(Stored data)

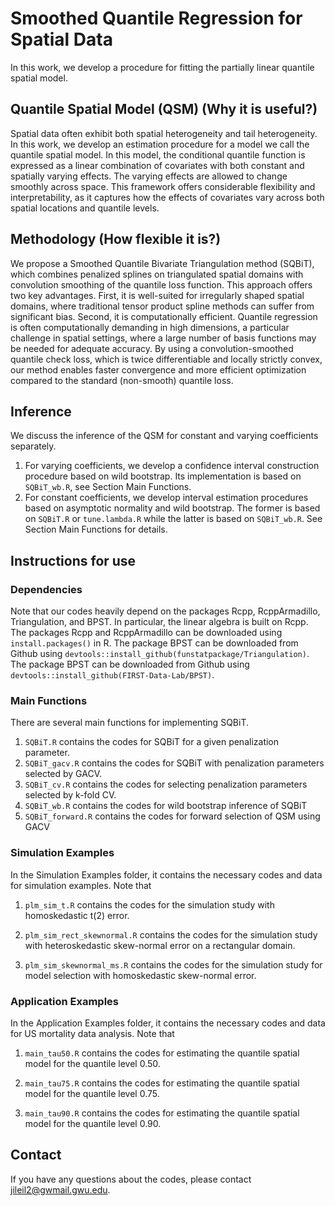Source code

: # Smoothed Quantile Regression for Spatial Data

In this work, we develop a procedure for fitting the partially linear quantile spatial model.


## Quantile Spatial Model (QSM) (Why it is useful?)
Spatial data often exhibit both spatial heterogeneity and tail heterogeneity. In this work, we develop an estimation procedure for a model we call the quantile spatial model. In this model, the conditional quantile function is expressed as a linear combination of covariates with both constant and spatially varying effects. The varying effects are allowed to change smoothly across space. This framework offers considerable flexibility and interpretability, as it captures how the effects of covariates vary across both spatial locations and quantile levels.

## Methodology (How flexible it is?)
We propose a Smoothed Quantile Bivariate Triangulation method (SQBiT), which combines penalized splines on triangulated spatial domains with convolution smoothing of the quantile loss function. This approach offers two key advantages. First, it is well-suited for irregularly shaped spatial domains, where traditional tensor product spline methods can suffer from significant bias. Second, it is computationally efficient. Quantile regression is often computationally demanding in high dimensions, a particular challenge in spatial settings, where a large number of basis functions may be needed for adequate accuracy. By using a convolution-smoothed quantile check loss, which is twice differentiable and locally strictly convex, our method enables faster convergence and more efficient optimization compared to the standard (non-smooth) quantile loss.

## Inference

We discuss the inference of the QSM for constant and varying coefficients separately. 

1. For varying coefficients, we develop a confidence interval construction procedure based on wild bootstrap. Its implementation is based on `SQBiT_wb.R`, see Section Main Functions.
2. For constant coefficients, we develop interval estimation procedures based on asymptotic normality and wild bootstrap. The former is based on `SQBiT.R` or `tune.lambda.R` while the latter is based on `SQBiT_wb.R`. See Section Main Functions for details.

## Instructions for use

### Dependencies

Note that our codes heavily depend on the packages Rcpp, RcppArmadillo, Triangulation, and BPST. In particular, the linear algebra is built on Rcpp. The packages Rcpp and RcppArmadillo can be downloaded using `install.packages()` in R. The package BPST can be downloaded from Github using `devtools::install_github(funstatpackage/Triangulation)`. The package BPST can be downloaded from Github using `devtools::install_github(FIRST-Data-Lab/BPST)`.

### Main Functions

There are several main functions for implementing SQBiT. 

1. `SQBiT.R` contains the codes for SQBiT for a given penalization parameter.
2. `SQBiT_gacv.R` contains the codes for SQBiT with penalization parameters selected by GACV.
3. `SQBiT_cv.R` contains the codes for selecting penalization parameters selected by k-fold CV.
4. `SQBiT_wb.R` contains the codes for wild bootstrap inference of SQBiT
5. `SQBiT_forward.R` contains the codes for forward selection of QSM using GACV

### Simulation Examples

In the Simulation Examples folder, it contains the necessary codes and data for simulation examples. Note that

1. `plm_sim_t.R` contains the codes for the simulation study with homoskedastic t(2) error.

2. `plm_sim_rect_skewnormal.R` contains the codes for the simulation study with heteroskedastic skew-normal error on a rectangular domain.

3. `plm_sim_skewnormal_ms.R` contains the codes for the simulation study for model selection with homoskedastic skew-normal error.


### Application Examples

In the Application Examples folder, it contains the necessary codes and data for US mortality data analysis. Note that

1. `main_tau50.R` contains the codes for estimating the quantile spatial model for the quantile level 0.50.

2. `main_tau75.R` contains the codes for estimating the quantile spatial model for the quantile level 0.75.

3. `main_tau90.R` contains the codes for estimating the quantile spatial model for the quantile level 0.90.

## Contact
If you have any questions about the codes, please contact jileil2@gwmail.gwu.edu.
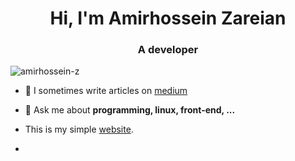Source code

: <h1 align="center">Hi, I'm Amirhossein Zareian</h1>
<h3 align="center">A developer</h3>

<p align="left"> <img src="https://komarev.com/ghpvc/?username=amirhossein-z&label=Profile%20views&color=0e75b6&style=flat" alt="amirhossein-z" /> </p>

- 📝 I sometimes write articles on [medium](https://medium.com/@Amirhossein_Zareian)

- 💬 Ask me about **programming, linux, front-end, ...**

- This is my simple [website](https://amirhossein-z.github.io/).
- 
</p>
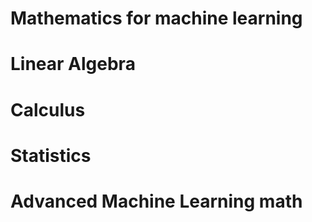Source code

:# Mathematics for machine learning

# Linear Algebra

# Calculus

# Statistics

# Advanced Machine Learning math

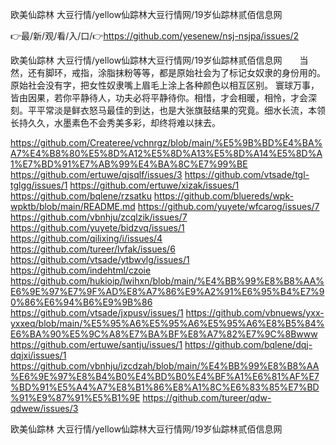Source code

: 欧美仙踪林 大豆行情/yellow仙踪林大豆行情网/19岁仙踪林贰佰信息网

👉最/新/观/看/入/口/👉https://github.com/yesenew/nsj-nsjpa/issues/2

欧美仙踪林 大豆行情/yellow仙踪林大豆行情网/19岁仙踪林贰佰信息网　　当然，还有脚环，戒指，涂脂抹粉等等，都是原始社会为了标记女奴隶的身份用的。原始社会没有字，把女性奴隶嘴上眉毛上涂上各种颜色以相互区别。
寰球万事，皆由因果，若你平静待人，功夫必将平静待你。相惜，才会相暖，相怜，才会深刻。平平常淡是鲜衣怒马最佳的到达，也是大张旗鼓结果的究竟。细水长流，本领长持久久，水墨素色不会秀美多彩，却终将难以抹去。


https://github.com/Createree/vchnrgz/blob/main/%E5%9B%BD%E4%BA%A7%E4%B8%80%E5%8D%A12%E5%8D%A13%E5%8D%A14%E5%8D%A1%E7%BD%91%E7%AB%99%E4%BA%8C%E7%99%BE
https://github.com/ertuwe/qjsqlf/issues/3
https://github.com/vtsade/tgl-tglgg/issues/1
https://github.com/ertuwe/xizak/issues/1
https://github.com/bqlene/rzsatku
https://github.com/bluereds/wpk-wpktb/blob/main/README.md
https://github.com/yuyete/wfcarog/issues/7
https://github.com/vbnhju/zcqlzik/issues/7
https://github.com/yuyete/bidzvq/issues/1
https://github.com/qilixing/i/issues/4
https://github.com/tureer/lvfak/issues/6
https://github.com/vtsade/ytbwvlg/issues/1
https://github.com/indehtml/czoie
https://github.com/hukioip/lwihxn/blob/main/%E4%BB%99%E8%B8%AA%E6%9E%97%E7%9F%AD%E8%A7%86%E9%A2%91%E6%95%B4%E7%90%86%E6%94%B6%E9%9B%86
https://github.com/vtsade/jxpusv/issues/1
https://github.com/vbnuews/yxx-yxxeq/blob/main/%E5%95%A6%E5%95%A6%E5%95%A6%E8%B5%84%E6%BA%90%E5%9C%A8%E7%BA%BF%E8%A7%82%E7%9C%8Bwww
https://github.com/ertuwe/santju/issues/1
https://github.com/bqlene/dqj-dqjxi/issues/1
https://github.com/vbnhju/izcdzah/blob/main/%E4%BB%99%E8%B8%AA%E6%9E%97%E8%B4%B0%E4%BD%B0%E4%BF%A1%E6%81%AF%E7%BD%91%E5%A4%A7%E8%B1%86%E8%A1%8C%E6%83%85%E7%BD%91%E9%87%91%E5%B1%9E
https://github.com/tureer/qdw-qdwew/issues/3

欧美仙踪林 大豆行情/yellow仙踪林大豆行情网/19岁仙踪林贰佰信息网
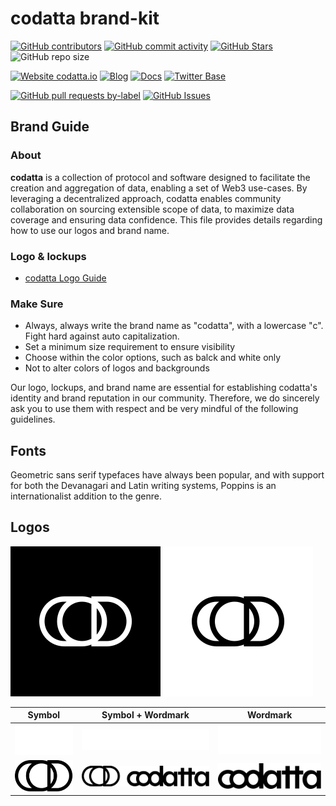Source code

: <!-- ![codatta](logo.webp) -->

# codatta brand-kit

<!-- Badge row 1 - status -->
[![GitHub contributors](https://img.shields.io/github/contributors/codatta/brand-kit)](https://github.com/codatta/brand-kit/graphs/contributors)
[![GitHub commit activity](https://img.shields.io/github/commit-activity/w/codatta/brand-kit)](https://github.com/codatta/brand-kit/graphs/contributors)
[![GitHub Stars](https://img.shields.io/github/stars/codatta/brand-kit.svg)](https://github.com/codatta/brand-kit/stargazers)
![GitHub repo size](https://img.shields.io/github/repo-size/codatta/brand-kit)

<!-- Badge row 2 - links and profiles -->
[![Website codatta.io](https://img.shields.io/website-up-down-green-red/https/codatta.io.svg)](https://codatta.io)
[![Blog](https://img.shields.io/badge/blog-up-green)](https://codatta.medium.com/)
[![Docs](https://img.shields.io/badge/docs-up-green)](https://docs.codatta.io/)
[![Twitter Base](https://img.shields.io/twitter/follow/codatta?style=social)](https://twitter.com/codatta_io)

<!-- Badge row 3 - detailed status -->
[![GitHub pull requests by-label](https://img.shields.io/github/issues-pr-raw/codatta/brand-kit)](https://github.com/codatta/brand-kit/pulls)
[![GitHub Issues](https://img.shields.io/github/issues-raw/codatta/brand-kit.svg)](https://github.com/codatta/brand-kit/issues)

## Brand Guide

### About

**codatta** is a collection of protocol and software designed to facilitate the creation and aggregation of data, enabling a set of Web3 use-cases. By leveraging a decentralized approach, codatta enables community collaboration on sourcing extensible scope of data, to maximize data coverage and ensuring data confidence. This file provides details regarding how to use our logos and brand name. 

### Logo & lockups
- [codatta Logo Guide](https://github.com/codatta/brand-kit/blob/main/guide/codatta%20Guide.pdf)

### Make Sure
- Always, always write the brand name as "codatta", with a lowercase "c". Fight hard against auto capitalization.
- Set a minimum size requirement to ensure visibility
- Choose within the color options, such as balck and white only
- Not to alter colors of logos and backgrounds

Our logo, lockups, and brand name are essential for establishing codatta's identity and brand reputation in our community. Therefore, we do sincerely ask you to use them with respect and be very mindful of the following guidelines.

## Fonts

Geometric sans serif typefaces have always been popular, and with support for both the Devanagari and Latin writing systems, Poppins is an internationalist addition to the genre.

## Logos

![InProduct](logo/in-product/Codatta_BlackBG_White.svg)
![InProduct](logo/in-product/Codatta_WhiteBG_Black.svg)


| Symbol                                                   | Symbol + Wordmark                                                           | Wordmark                                                       |
| -------------------------------------------------------- | ------------------------------------------------------------------ | -------------------------------------------------------------- |
| ![SymbolWhite](logo/symbol/Codatta_Symbol_White.png)     | ![LogotypeWhite](logo/logotype/Codatta_Logotype_White.png)     | ![WordmarkWhite](logo/wordmark/Codatta_Wordmark_White.png)     |
| ![SymbolBlack](logo/symbol/Codatta_Symbol_Black.png) | ![LogotypeBlack](logo/logotype/Codatta_Logotype_Black.png) | ![WordmarkBlack](logo/wordmark/Codatta_Wordmark_Black.png) |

■ **What is expected**
From the data above, reproduce word for word the lines running from the line with "We discuss the" to the line with "1. For varying", ends included.

■ **Exercise solution**
We discuss the inference of the QSM for constant and varying coefficients separately. 

1. For varying coefficients, we develop a confidence interval construction procedure based on wild bootstrap. Its implementation is based on `SQBiT_wb.R`, see Section Main Functions.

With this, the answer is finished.